The park is beautiful: rolling green rises, paths stocked with benches, an old marble fountain from 1880. The whole park is surrounded by hedges and fences, insulators of the peace. Oak trees scatter the lawns. City noises are muffled and irrelevant here in my sunny patch. A spider hanging from his thread falls in front of my face. I lift my pen to lower him to a blade of grass.

The skies are so clear, so blue, that I am glad I don't have my camera as it would never do this day justice. Two birds communicate, one in chirps, one in clicks. As I tune my ears to the birds' frequency, I hear more calls now. They come from all around me. The squirrel still rustles behind me searching for food as the seated man before me rustles his plastic lunch sack for his midday meal. A white haired woman clutches her days shopping as she walks the path before me. The park must separate her house from the grocery. She walks with purpose, not to enjoy the scenery, yet she does not appear wholly unappreciative.

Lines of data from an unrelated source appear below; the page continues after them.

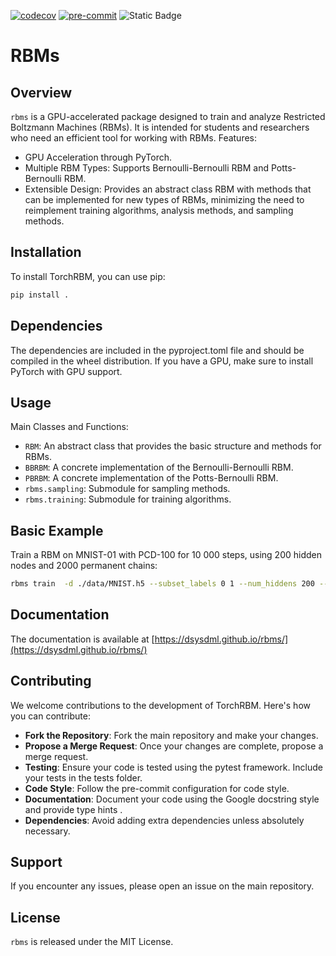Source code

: [![codecov](https://codecov.io/gh/DsysDML/rbms/graph/badge.svg?token=HRWJLZRBDD)](https://codecov.io/gh/DsysDML/rbms)
[![pre-commit](https://img.shields.io/badge/pre--commit-enabled-brightgreen?logo=pre-commit&logoColor=white)](https://github.com/pre-commit/pre-commit)
![Static Badge](https://img.shields.io/badge/python-3.11%20%7C%203.12%20%7C%203.13-green)


# RBMs

## Overview

`rbms` is a GPU-accelerated package designed to train and analyze Restricted Boltzmann Machines (RBMs). It is intended for students and researchers who need an efficient tool for working with RBMs.
Features:

 - GPU Acceleration through PyTorch.
 - Multiple RBM Types: Supports Bernoulli-Bernoulli RBM and Potts-Bernoulli RBM.
 - Extensible Design: Provides an abstract class RBM with methods that can be implemented for new types of RBMs, minimizing the need to reimplement training algorithms, analysis methods, and sampling methods.

## Installation

To install TorchRBM, you can use pip:

```bash
pip install .
```

## Dependencies

The dependencies are included in the pyproject.toml file and should be compiled in the wheel distribution. If you have a GPU, make sure to install PyTorch with GPU support.

## Usage

Main Classes and Functions:
 - `RBM`: An abstract class that provides the basic structure and methods for RBMs.
 - `BBRBM`: A concrete implementation of the Bernoulli-Bernoulli RBM.
 - `PBRBM`: A concrete implementation of the Potts-Bernoulli RBM.
 - `rbms.sampling`: Submodule for sampling methods.
 - `rbms.training`: Submodule for training algorithms.

## Basic Example

Train a RBM on MNIST-01 with PCD-100 for 10 000 steps, using 200 hidden nodes and 2000 permanent chains:
```bash
rbms train  -d ./data/MNIST.h5 --subset_labels 0 1 --num_hiddens 200 --gibbs_steps 100 --num_chains 2000 --num_updates 10000 --filename ./RBM_MNIST01.h5
```

## Documentation

The documentation is available at [https://dsysdml.github.io/rbms/](https://dsysdml.github.io/rbms/)

## Contributing

We welcome contributions to the development of TorchRBM. Here's how you can contribute:

 - **Fork the Repository**: Fork the main repository and make your changes.
 - **Propose a Merge Request**: Once your changes are complete, propose a merge request.
 - **Testing**: Ensure your code is tested using the pytest framework. Include your tests in the tests folder.
 - **Code Style**: Follow the pre-commit configuration for code style.
 - **Documentation**: Document your code using the Google docstring style and provide type hints .
 - **Dependencies**: Avoid adding extra dependencies unless absolutely necessary.

## Support

If you encounter any issues, please open an issue on the main repository.

## License
`rbms` is released under the MIT License.
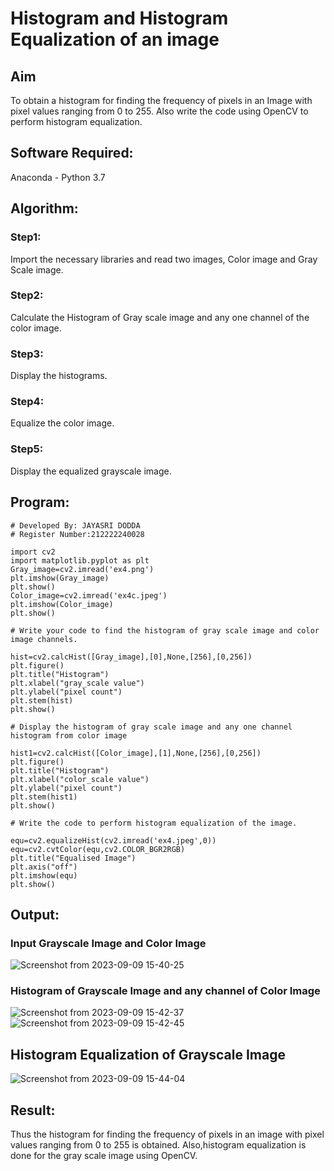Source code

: 
# Histogram and Histogram Equalization of an image
## Aim
To obtain a histogram for finding the frequency of pixels in an Image with pixel values ranging from 0 to 255. Also write the code using OpenCV to perform histogram equalization.

## Software Required:
Anaconda - Python 3.7

## Algorithm:
### Step1:
Import the necessary libraries and read two images, Color image and Gray Scale image.

### Step2:
Calculate the Histogram of Gray scale image and any one channel of the color image.

### Step3:
Display the histograms.

### Step4:
Equalize the color image.

### Step5:
Display the equalized grayscale image.

## Program:
```
# Developed By: JAYASRI DODDA
# Register Number:212222240028
```
```
import cv2
import matplotlib.pyplot as plt
Gray_image=cv2.imread('ex4.png')
plt.imshow(Gray_image)
plt.show()
Color_image=cv2.imread('ex4c.jpeg')
plt.imshow(Color_image)
plt.show()

# Write your code to find the histogram of gray scale image and color image channels.

hist=cv2.calcHist([Gray_image],[0],None,[256],[0,256])
plt.figure()
plt.title("Histogram")
plt.xlabel("gray_scale value")
plt.ylabel("pixel count")
plt.stem(hist)
plt.show()

# Display the histogram of gray scale image and any one channel histogram from color image

hist1=cv2.calcHist([Color_image],[1],None,[256],[0,256])
plt.figure()
plt.title("Histogram")
plt.xlabel("color_scale value")
plt.ylabel("pixel count")
plt.stem(hist1)
plt.show()

# Write the code to perform histogram equalization of the image. 

equ=cv2.equalizeHist(cv2.imread('ex4.jpeg',0))
equ=cv2.cvtColor(equ,cv2.COLOR_BGR2RGB)
plt.title("Equalised Image")
plt.axis("off")
plt.imshow(equ)
plt.show()

```
## Output:
### Input Grayscale Image and Color Image
![Screenshot from 2023-09-09 15-40-25](https://github.com/jayasridodda/HISTOGRAM/assets/123259278/a8e0054b-7df8-4f00-abbb-c067f8889003)

### Histogram of Grayscale Image and any channel of Color Image
![Screenshot from 2023-09-09 15-42-37](https://github.com/jayasridodda/HISTOGRAM/assets/123259278/ac53333d-a1f3-4863-bd6a-3cf63dbea0a4)
![Screenshot from 2023-09-09 15-42-45](https://github.com/jayasridodda/HISTOGRAM/assets/123259278/50353ec6-1803-4a4d-968d-3c4594ec3e9f)

## Histogram Equalization of Grayscale Image
![Screenshot from 2023-09-09 15-44-04](https://github.com/jayasridodda/HISTOGRAM/assets/123259278/9eaba6a3-5617-421f-b300-c5d3ea4a7de4)


## Result: 
Thus the histogram for finding the frequency of pixels in an image with pixel values ranging from 0 to 255 is obtained. Also,histogram equalization is done for the gray scale image using OpenCV.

Just now, a long skirted woman, coffee in hand, stoops to collect leaves of red and brown matching her outfit and died hair. The red-brown of the fallen leaves and the woman's aura, contrast well with the still green grass and trees. Fall is perfect. Always an ending in fall, but also a clensing in some way. Like the trees, I try to clear myself so that I may nourish and grow again. If you do not empty yourself constantly, there is no room to take in the new, the present, the now. So here in the fall we have this opportunity to follow nature's lead, to clean and clear ourselves and sit attentively in the now, full observers, full participants, our eyes open, our ears scanning all frequencies, taking in, but never holding in.